Starting over also enabled Sullivan to site the home to maximize the views over the Intracoastal Waterway, Mason Inlet and Hewletts Creek.
"It's a balanced house from the front, but it's oriented to the view at the back," Sullivan says.
The foyer opens into the formal sitting room that is mostly used for entertaining. A wall of windows and French doors affords guests ample views of the magnificent vista and access to outside living spaces. Hardwood floors contrast with white coffered ceilings. The former dining room, featuring whitewashed wood walls, is used when the entire family -- Rich, Monika, their four daughters and Monika's mother -- enjoys meals.

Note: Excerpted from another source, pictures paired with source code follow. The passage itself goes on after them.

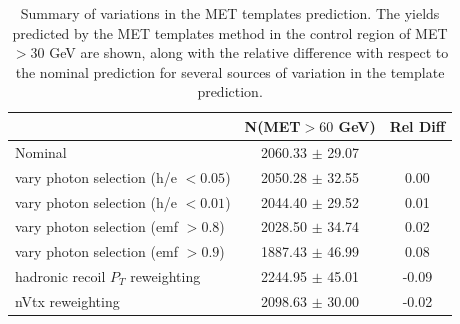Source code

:\begin{table}[hbt]
\begin{center}
\caption{\label{tab:templatesyst} Summary of variations in the MET templates prediction. The yields 
predicted
by the MET templates method in the 
control region of MET$>30$ GeV 
are shown, along with the 
relative difference with respect to the nominal prediction for several sources of variation in the 
template prediction.}
\begin{tabular}{l|cc}
\hline
                                      & N(MET$>60$ GeV)   & Rel Diff    \\
\hline

Nominal                             &  2060.33  $\pm$  29.07\\
vary photon selection (h/e $<0.05$) &  2050.28  $\pm$  32.55  &   0.00\\
vary photon selection (h/e $<0.01$) &  2044.40  $\pm$  29.52  &   0.01\\
vary photon selection (emf $>0.8$)  &  2028.50  $\pm$  34.74  &   0.02\\
vary photon selection (emf $>0.9$)  &  1887.43  $\pm$  46.99  &   0.08\\
hadronic recoil $P_T$ reweighting   &  2244.95  $\pm$  45.01  &  -0.09\\
nVtx reweighting                    &  2098.63  $\pm$  30.00  &  -0.02\\



\hline
\end{tabular}
\end{center}
\end{table}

Intricate, hand-forged wrought iron on the stairway and upstairs balcony contributes to the European feel of the house. A casual living room on the first level is where the Williamses spend most of their time, enjoying the spectacular views and the almost-rustic interior with a stone fireplace and beams made from reclaimed wood. Design elements including a stone fireplace, dark hardwood floors and reclaimed wood ceiling are carried from the living room to the study. The airplane prints over the desk belong to Rich, a private pilot. "That's one of my favorite things in the study," he says. "Those have hung in my room since my brother and I were kids. It's something we've carried over through my entire life. There's a lot of sentimental value to those."
Monika's favorite room is the kitchen.
"I love to cook, and I cook all the time," she says. "I love all the aspects of what we have in the kitchen, the things we chose for it. And the fact that I can be in there and still look out the window and see the view, too."

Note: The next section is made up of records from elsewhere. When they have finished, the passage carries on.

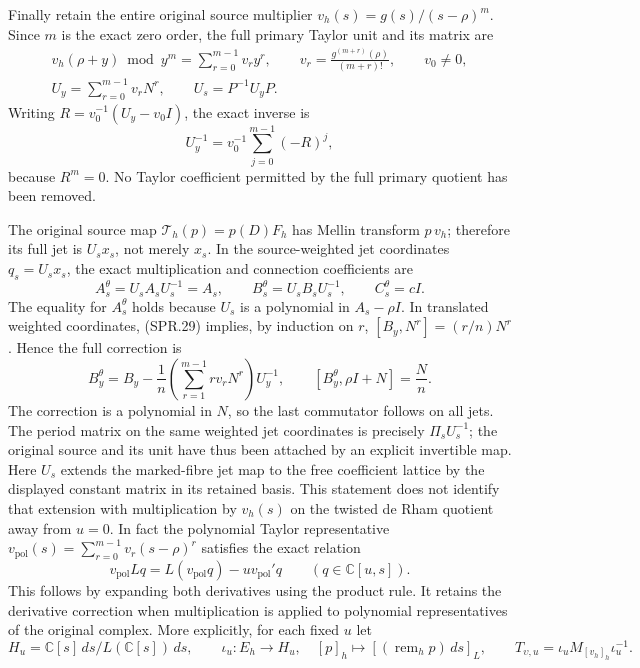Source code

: Finally retain the entire original source multiplier
\(v_h(s)=g(s)/(s-\rho)^m\). Since \(m\) is the exact zero order,
the full primary Taylor unit and its matrix are
\[
 \begin{gathered}
 v_h(\rho+y)\bmod y^m
   =\sum_{r=0}^{m-1}v_r y^r,\qquad
 v_r=\frac{g^{(m+r)}(\rho)}{(m+r)!},\qquad v_0\ne0,\\
 U_y=\sum_{r=0}^{m-1}v_rN^r,\qquad U_s=P^{-1}U_yP.
 \end{gathered}
 \tag{SPR.30}
\]
Writing \(R=v_0^{-1}(U_y-v_0I)\), the exact inverse is
\[
 U_y^{-1}=v_0^{-1}\sum_{j=0}^{m-1}(-R)^j,
 \tag{SPR.31}
\]
because \(R^m=0\). No Taylor coefficient permitted by the full
primary quotient has been removed.

The original source map
\(\mathcal T_h(p)=p(D)F_h\) has Mellin transform \(p\,v_h\);
therefore its full jet is \(U_s x_s\), not merely \(x_s\).
In the source-weighted jet coordinates \(q_s=U_sx_s\),
the exact multiplication and connection coefficients are
\[
 A_s^\theta=U_sA_sU_s^{-1}=A_s,\qquad
 B_s^\theta=U_sB_sU_s^{-1},\qquad
 C_s^\theta=cI .
 \tag{SPR.32}
\]
The equality for \(A_s^\theta\) holds because \(U_s\) is a polynomial
in \(A_s-\rho I\). In translated weighted coordinates,
(SPR.29) implies, by induction on \(r\),
\([B_y,N^r]=(r/n)N^r\). Hence the full correction is
\[
 B_y^\theta
   =B_y-\frac1n
        \left(\sum_{r=1}^{m-1}r v_rN^r\right)U_y^{-1},
 \qquad
 [B_y^\theta,\rho I+N]=\frac Nn .
 \tag{SPR.33}
\]
The correction is a polynomial in \(N\), so the last commutator
follows on all jets. The period matrix on the same weighted jet
coordinates is precisely \(\Pi_sU_s^{-1}\); the original source
and its unit have thus been attached by an explicit invertible map.
Here \(U_s\) extends the marked-fibre jet map to the free coefficient
lattice by the displayed constant matrix in its retained basis.
This statement does not identify that extension with multiplication
by \(v_h(s)\) on the twisted de Rham quotient away from \(u=0\).
In fact the polynomial Taylor representative
\(v_{\mathrm{pol}}(s)=\sum_{r=0}^{m-1}v_r(s-\rho)^r\) satisfies
the exact relation
\[
 v_{\mathrm{pol}} Lq
   =L(v_{\mathrm{pol}}q)-u v_{\mathrm{pol}}'q
 \qquad(q\in\mathbb C[u,s]).
 \tag{SPR.34}
\]
This follows by expanding both derivatives using the product rule.
It retains the derivative correction when multiplication is applied
to polynomial representatives of the original complex.
More explicitly, for each fixed \(u\) let
\[
 H_u=\mathbb C[s]\,ds/L(\mathbb C[s])\,ds,\qquad
 \iota_u:E_h\longrightarrow H_u,\quad
 [p]_h\longmapsto[(\operatorname{rem}_h p)\,ds]_L,\qquad
 T_{\upsilon,u}=\iota_u M_{[v_h]_h}\iota_u^{-1}.
 \tag{SPR.35}
\]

Sullivan took full advantage of the elevation when designing the master suite, putting in plenty of windows.
"We wanted to make sure that was as good as we could get it," Sullivan says. "I think it's got the prettiest views in Landfall."

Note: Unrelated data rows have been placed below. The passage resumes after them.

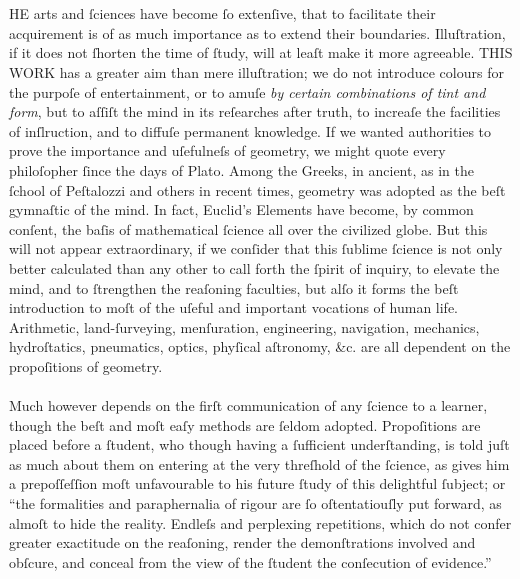 \pagestyle{fancy}
\fancyhf{}
\renewcommand{\headrulewidth}{0pt}
\fancyfoot[C]{\thepage}%

\section[Introduction]{}
\label{sec:intro}

\hfill

\lettrine[lines=3, loversize=1, nindent=0pt]{}{}HE arts and ſciences have become ſo extenſive, that to facilitate their acquirement is of as much importance as to extend their boundaries. Illuſtration, if it does not ſhorten the time of ſtudy, will at leaſt make it more agreeable. T\textsc{HIS WORK} has a greater aim than mere illuſtration; we do not introduce colours for the purpoſe of entertainment, or to amuſe \textit{by certain combinations of tint and form}, but to aſſiſt the mind in its reſearches after truth, to increaſe the facilities of inſlruction, and to diffuſe permanent knowledge. If we wanted authorities to prove the importance and uſefulneſs of geometry, we might quote every philoſopher ſince the days of Plato. Among the Greeks, in ancient, as in the ſchool of Peſtalozzi and others in recent times, geometry was adopted as the beſt gymnaſtic of the mind. In fact, Euclid’s Elements have become, by common conſent, the baſis of mathematical ſcience all over the civilized globe. But this will not appear extraordinary, if we conſider that this ſublime ſcience is not only better calculated than any other to call forth the ſpirit of inquiry, to elevate the mind, and to ſtrengthen the reaſoning faculties, but alſo it forms the beſt introduction to moſt of the uſeful and important vocations of human life.  Arithmetic, land-ſurveying, menſuration, engineering, navigation, mechanics, hydroſtatics, pneumatics, optics, phyſical aſtronomy, \&c. are all dependent on the propoſitions of geometry.\\
\hfill\\
Much however depends on the firſt communication of any ſcience to a learner, though the beſt and moſt eaſy methods are ſeldom adopted.  Propoſitions are placed before a ſtudent, who though having a ſufficient underſtanding, is told juſt as much about them on entering at the very threſhold of the ſcience, as gives him a prepoſſeſſion moſt unfavourable to his future ſtudy of this delightful ſubject; or “the formalities and paraphernalia of rigour are ſo oſtentatiouſly put forward, as almoſt to hide the reality. Endleſs and perplexing repetitions, which do not confer greater exactitude on the reaſoning, render the demonſtrations involved and obſcure, and conceal from the view of the ſtudent the conſecution of evidence.”\\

The corner window over the whirlpool tub gives a nice panoramic of the property and the water beyond. The bedroom ceiling is capped by wormy cypress and custom trusses.
The Williamses are a blended family with four daughters: two 20-year-olds who attend North Carolina State and High Point University, and two 17-year-olds who attend Cape Fear Academy. Sullivan says the house was designed around a mandate to give each one a waterfront suite off the upstairs hallway with access to the outdoor terrace.
"Each one of the girls was very involved in the designing of her own room," Rich says. "Each one would come into the store and spend time with Monika, picking out fabrics and coordinating fabrics and furniture, wallpaper. They each put their own personal likes and touch on their own rooms."
A ground level rec room features a gathering area for games and socializing, complete with a bunk room that can sleep four.
"That was a fun, collaborative design effort," Rich says. "With the brick veneer on the walls and the copper bar top, there's just a lot of design features that were fun to do. We were kind of going for a pub feel."
It can serve as a man cave, but it's also an area where the girls hang out.
"Whenever they have friends over, that's where they are," Monika says.
Outside living areas can be open to the great outdoors or closed off.
"We used Phantom Screen systems," Sullivan says. "You flick a switch and screens will come down. There's always a decent breeze coming in, but if it gets stagnant they can drop the screens down. In the morning you will have sun in your face. You can drop it down a bit and it will act as a sunshade."
Rich prefers to keep it open, though.
"It's such a serene, relaxing location," he says. "You can always go out and have a wonderful spot to relax and wind down. We enjoy all aspects of the house. But for me, it comes back to being able to see so much of this beautiful area we live in. The nature, the wildlife, the birds, the boats up and down the Intracoastal."